[OAM-talk] Nov. RELEIF Meeting Goals
Brian Russo
brian at beruna.org
Thu Nov 5 11:03:07 MST 2009
On Thu, Nov 5, 2009 at 4:41 AM, Schuyler Erle <schuyler at nocat.net> wrote:
> On Wed, 2009-11-04 at 22:44 -1000, Brian Russo wrote:
> >
> > 2. The actual tiling & dissemination/content delivery portion. This
> > is much more automated, and while initially could be something as
> > simple as a few servers rsynching or whatever, eventually would be an
> > "automagical" self-balancing/managing/etc content delivery platform.
> > Realistically a lot of the tech for this part is probably already
> > written. I know we have a lot of tiling stuff out there right now, and
> > I'm sure there is some open source content federation work (though I
> > haven't looked).
>
> I'm 100% in agreement that the catalog ought to come first. But is
> anyone here familiar with open source content federation software that
> actually works? A quick bit of Google searching reveals only Coral CDN,
> which definitely won't work for our purposes.
>
I may have glossed over it a bit too much, at the end of the day it remains
in my mind a fairly generic problem, and if we need to write software so be
it, but I don't think it's something that's a particularly novel problem.

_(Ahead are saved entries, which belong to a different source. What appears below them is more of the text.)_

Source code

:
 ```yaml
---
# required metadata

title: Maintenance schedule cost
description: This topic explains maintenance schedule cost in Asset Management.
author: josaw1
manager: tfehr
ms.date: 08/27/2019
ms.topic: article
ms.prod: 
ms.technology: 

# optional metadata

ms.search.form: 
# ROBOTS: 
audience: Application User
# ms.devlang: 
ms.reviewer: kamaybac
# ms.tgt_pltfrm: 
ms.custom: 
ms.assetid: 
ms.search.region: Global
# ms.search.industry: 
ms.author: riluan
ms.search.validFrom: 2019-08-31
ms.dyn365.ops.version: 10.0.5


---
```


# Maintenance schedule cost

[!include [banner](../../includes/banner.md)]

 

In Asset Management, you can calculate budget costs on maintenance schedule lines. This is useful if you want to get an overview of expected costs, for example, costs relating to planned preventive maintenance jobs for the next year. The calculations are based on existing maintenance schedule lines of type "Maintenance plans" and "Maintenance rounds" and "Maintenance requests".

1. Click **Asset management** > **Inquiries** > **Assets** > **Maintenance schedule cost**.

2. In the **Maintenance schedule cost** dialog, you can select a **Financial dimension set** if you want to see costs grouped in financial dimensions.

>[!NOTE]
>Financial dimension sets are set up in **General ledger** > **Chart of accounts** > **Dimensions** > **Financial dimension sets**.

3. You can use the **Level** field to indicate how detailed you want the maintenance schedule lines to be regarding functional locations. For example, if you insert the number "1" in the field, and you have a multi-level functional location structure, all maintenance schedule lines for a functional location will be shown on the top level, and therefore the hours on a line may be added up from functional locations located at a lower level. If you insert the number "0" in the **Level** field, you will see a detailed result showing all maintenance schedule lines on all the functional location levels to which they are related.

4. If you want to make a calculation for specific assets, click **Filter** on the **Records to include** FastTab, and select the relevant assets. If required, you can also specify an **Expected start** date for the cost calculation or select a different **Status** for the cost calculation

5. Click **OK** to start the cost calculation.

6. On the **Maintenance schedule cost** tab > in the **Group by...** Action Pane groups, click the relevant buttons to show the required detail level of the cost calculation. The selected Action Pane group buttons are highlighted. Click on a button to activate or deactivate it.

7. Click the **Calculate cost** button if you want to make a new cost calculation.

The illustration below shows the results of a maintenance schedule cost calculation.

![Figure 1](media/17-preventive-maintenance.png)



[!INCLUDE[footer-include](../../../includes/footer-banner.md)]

Quick search reveals a few others.. Cacheboy CDN, Globule, etc all look
like dead projects. At the least in my mind it remains a logically separate
task.
>
> > This is where your big bandwidth and platters come into play, and is
> > of course crucial to the whole process - but I do not see it as being
> > especially "geospatial" in the sense that this is a rather generic
> > (aka license-plate making) step of the process.
>
> Actually, Paul pointed out (and I agree), that taking advantage of
> geo-locality might actually provide significant optimization to the
> distribution network. So it's not necessarily that simple.
>
That's possible, I'm not sure I really agree. I was thinking about it on the
way home and it really depends on the usage case for the data. If the usage
case is something like finding directions, then definitely there'll be a
geolocation component, but for many other uses there will not be (I think)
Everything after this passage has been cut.